A poesia são as notícias vindas dos confins da consciência
A poesia é o grito que se dá ao acordarmos numa floresta obscura em pleno caminho da nossa vida
A poesia é um espelho que serpenteia por uma rua cheia de prazeres visuais
A poesia é a folha cintilante da imaginação. Metade dela ilumina, e outra metade ofusca
A poesia é o sol que brota por meio dos raios da manhã
A poesia são as noites brancas e as bocas de desejo
A poesia é feita de halos a perderem-se num oceano de sons
A poesia é o calão dos anjos e dos demónios
A poesia é um canapé onde se amontoam cantores cegos que abandonaram as suas bengalas brancas
A poesia é o desregulamento dos sentidos que produz sentido
A poesia é a voz da quarta pessoas do singular
A poesia são todas as coisas nascidas com asas e que cantam
Um poema deve-se elevar até ao êxtase , algures entre a palavra e o canto
A poesia é uma voz dissidente que se insurge contra o desperdício das palavras e a superabundância insensata de material impresso
A poesia é o que existe entre as linhas
A poesia é feita de sílabas de sonhos
A poesia são gritos longínquos, muito longínquos, numa praia com o sol poente
A poesia é um faro que vira o seu megafone para o mar
A poesia é uma mulher em soutien Woolworth observando o seu jardim secreto por uma janela
A poesia é um árabe que arrasta tapetes coloridos e caixas de pássaros pelas ruas de uma grande metrópole
Um poema pode ser feito de ingredientes domésticos do dia-a-dia. Apesar de feito numa só página, ele pode, no entanto, encher um mundo e alojar-se no bolo de um coração
A poesia são os pensamentos sobre o travesseiro depois do amor
O poeta é um cantor de ruas que salva os gatos dos telhados do amor
A poesia é o diálogo das estátuas
A poesia é o ruído do Verão sob a chuva e o clamor de pessoas que riem atrás das janelas num rua estreita
A poesia é a inteligência lírica incomparável que se exerce sobre cinquenta sete variedades de experiências
A poesia é uma grande casa onde se ouve todas as vozes que jamais disseram algo de louco ou de maravilhoso
A poesia é raide subversivo sobre a língua esquecida do inconsciente colectivo
A poesia é um canário verdadeiro numa mina de carvão, e todos sabemos porque cabta o pássaro dentro de uma caixa
A poesia é a sombra lançada pela reverberação das nossas imaginações
A poesia é a voz no interior da voz da tartaruga
A poesia é a cara que se esconde atrás da face da raça
A poesia é feita de pensamentos nocturnos. Se ela se lança à ilusão ela não será renegada antes do alvorecer
A poesia resulta da evaporação dos risos líquidos da juventude
A poesia é um livro de luz noctívaga
A poesia é a gestalt final da imaginação
A poesia deve ser a emoção revolta da emoção
As palavras são fósseis vivos. Cabe ao poeta reconstituir o animal e pô-lo a cantar
Um poeta não é mais que a sua orelha. Tanto pior para ele se não o é.
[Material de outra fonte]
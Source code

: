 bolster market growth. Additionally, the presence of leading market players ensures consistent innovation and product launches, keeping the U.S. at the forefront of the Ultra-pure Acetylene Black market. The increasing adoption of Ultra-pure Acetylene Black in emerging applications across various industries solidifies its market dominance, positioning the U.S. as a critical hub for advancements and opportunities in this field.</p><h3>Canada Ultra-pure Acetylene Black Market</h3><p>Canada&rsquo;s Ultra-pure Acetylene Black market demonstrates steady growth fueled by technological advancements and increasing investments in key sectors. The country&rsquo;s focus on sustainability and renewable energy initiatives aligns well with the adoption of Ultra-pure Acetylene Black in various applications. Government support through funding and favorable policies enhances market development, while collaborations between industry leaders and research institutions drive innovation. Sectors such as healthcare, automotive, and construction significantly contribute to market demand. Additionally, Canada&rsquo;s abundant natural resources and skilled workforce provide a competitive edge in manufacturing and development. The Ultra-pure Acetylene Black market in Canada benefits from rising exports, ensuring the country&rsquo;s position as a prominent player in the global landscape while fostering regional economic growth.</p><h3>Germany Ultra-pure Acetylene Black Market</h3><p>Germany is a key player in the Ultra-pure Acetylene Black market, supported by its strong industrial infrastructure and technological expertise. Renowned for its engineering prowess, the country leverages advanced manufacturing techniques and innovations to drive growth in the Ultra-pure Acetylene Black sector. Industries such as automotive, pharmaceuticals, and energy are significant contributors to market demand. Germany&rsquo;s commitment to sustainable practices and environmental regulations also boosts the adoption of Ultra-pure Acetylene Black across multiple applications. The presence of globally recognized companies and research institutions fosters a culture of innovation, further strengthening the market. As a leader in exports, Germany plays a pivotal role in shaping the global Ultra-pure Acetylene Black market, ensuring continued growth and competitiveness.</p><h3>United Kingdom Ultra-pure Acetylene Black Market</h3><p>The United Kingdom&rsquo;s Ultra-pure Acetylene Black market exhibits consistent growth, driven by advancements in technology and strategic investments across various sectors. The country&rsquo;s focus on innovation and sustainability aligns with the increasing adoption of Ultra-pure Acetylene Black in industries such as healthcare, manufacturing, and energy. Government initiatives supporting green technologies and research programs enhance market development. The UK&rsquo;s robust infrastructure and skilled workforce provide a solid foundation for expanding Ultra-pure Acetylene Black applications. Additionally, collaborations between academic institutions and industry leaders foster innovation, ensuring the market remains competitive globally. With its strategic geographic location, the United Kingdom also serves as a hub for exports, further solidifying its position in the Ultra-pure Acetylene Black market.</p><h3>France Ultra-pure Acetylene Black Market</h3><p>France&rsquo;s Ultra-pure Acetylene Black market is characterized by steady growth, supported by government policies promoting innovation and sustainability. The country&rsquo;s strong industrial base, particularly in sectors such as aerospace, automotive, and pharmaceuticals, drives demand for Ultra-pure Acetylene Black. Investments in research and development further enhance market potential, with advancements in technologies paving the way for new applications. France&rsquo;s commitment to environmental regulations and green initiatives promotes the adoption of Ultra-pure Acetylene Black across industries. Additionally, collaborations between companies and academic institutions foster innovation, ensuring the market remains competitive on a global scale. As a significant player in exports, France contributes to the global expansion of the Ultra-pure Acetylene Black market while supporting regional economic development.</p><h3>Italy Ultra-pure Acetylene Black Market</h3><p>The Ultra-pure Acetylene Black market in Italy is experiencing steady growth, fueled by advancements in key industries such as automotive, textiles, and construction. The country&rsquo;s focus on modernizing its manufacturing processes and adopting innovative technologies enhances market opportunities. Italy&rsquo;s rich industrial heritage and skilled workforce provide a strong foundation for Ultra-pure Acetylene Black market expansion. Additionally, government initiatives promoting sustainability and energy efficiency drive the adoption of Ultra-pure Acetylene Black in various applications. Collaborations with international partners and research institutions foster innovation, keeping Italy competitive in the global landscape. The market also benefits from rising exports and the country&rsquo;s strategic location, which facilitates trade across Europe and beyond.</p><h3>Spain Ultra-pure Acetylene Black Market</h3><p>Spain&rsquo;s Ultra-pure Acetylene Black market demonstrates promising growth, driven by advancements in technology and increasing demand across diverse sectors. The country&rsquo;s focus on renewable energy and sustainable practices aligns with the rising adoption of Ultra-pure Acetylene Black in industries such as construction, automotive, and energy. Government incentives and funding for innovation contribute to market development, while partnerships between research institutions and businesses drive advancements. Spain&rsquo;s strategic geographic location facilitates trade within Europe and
O poeta deve ser um bárbaro subversivo às portas da cidade, questionando sem cessar a realidade e reinventando-a
Que o poeta seja um animal cantante servindo-se de intruso a um rei anarquista
O poeta fabrica cocktails a partir de alcools loucos da imaginação e se ele perpetuamente se espanta, ninguém o fará titubear
O poeta deve ser um importuno diante das tendas da existência
A poesia é o rumor das bocas de desgosto que se ouve do alto da escada do incêndio de Dante
O poeta deve ter uma visão angular. Cada olhar abraça mundo e nada é mais poético que o concreto
A poesia não é apenas a heroína, os cavalos e Rimbaud. Ela também é o murmúrio dos elefantes e as orações impotentes dos passageiros que atam os cintos para a descida final
A poesia é o verdadeiro sujeito da Prosa
Cada poema deve ser uma loucura momentânea, e o irreal ser realista
Tal como um ramo de rosas, um poema nada tem para explicar
Um poema é aomesmo tempo um Coney Island of the mind, um circo da alma, e um Far Rockaway of the heart
A poesia deve ser um tamborilar rebelde às portas do desconhecido.